::: Records for processing :::

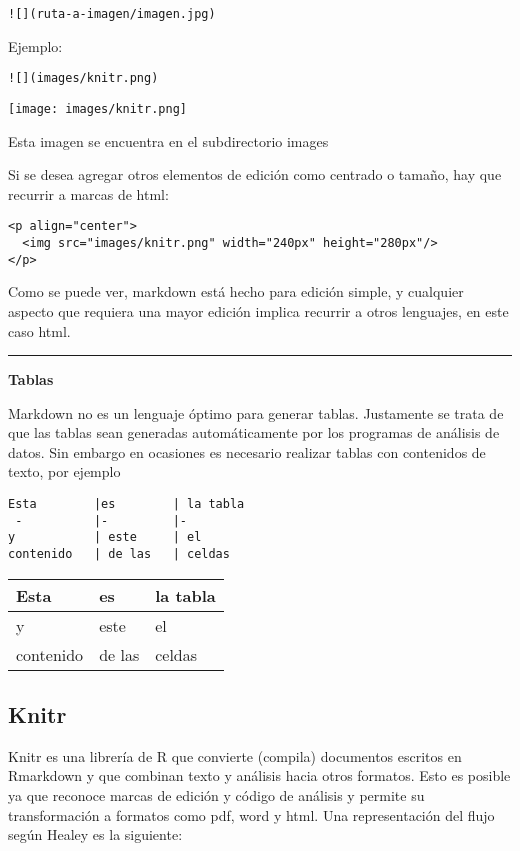 \documentclass[
  11pt,
]{book}
\begin{document}
\begin{verbatim}
![](ruta-a-imagen/imagen.jpg)
\end{verbatim}

Ejemplo:

\begin{verbatim}
![](images/knitr.png)
\end{verbatim}

\texttt{[image: images/knitr.png]}

Esta imagen se encuentra en el subdirectorio images

Si se desea agregar otros elementos de edición como centrado o tamaño, hay que recurrir a marcas de html:

\begin{verbatim}
<p align="center">
  <img src="images/knitr.png" width="240px" height="280px"/>
</p>
\end{verbatim}

Como se puede ver, markdown está hecho para edición simple, y cualquier aspecto que requiera una mayor edición implica recurrir a otros lenguajes, en este caso html.

\begin{center}\rule{0.5\linewidth}{0.5pt}\end{center}

\textbf{Tablas}

Markdown no es un lenguaje óptimo para generar tablas. Justamente se trata de que las tablas sean generadas automáticamente por los programas de análisis de datos. Sin embargo en ocasiones es necesario realizar tablas con contenidos de texto, por ejemplo

\begin{verbatim}
Esta        |es        | la tabla
 -          |-         |-
y           | este     | el
contenido   | de las   | celdas
\end{verbatim}

\begin{longtable}[]{@{}lll@{}}
\toprule
Esta & es & la tabla\tabularnewline
\midrule
\endhead
y & este & el\tabularnewline
contenido & de las & celdas\tabularnewline
\bottomrule
\end{longtable}

\hypertarget{knitr}{%
\subsection{Knitr}\label{knitr}}

Knitr es una librería de R que convierte (compila) documentos escritos en Rmarkdown y que combinan texto y análisis hacia otros formatos. Esto es posible ya que reconoce marcas de edición y código de análisis y permite su transformación a formatos como pdf, word y html. Una representación del flujo según Healey es la siguiente:
\end{document}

:::

Brief:
How many lines of the listing hold the string "images"? Give the number alone.

Written answer:
4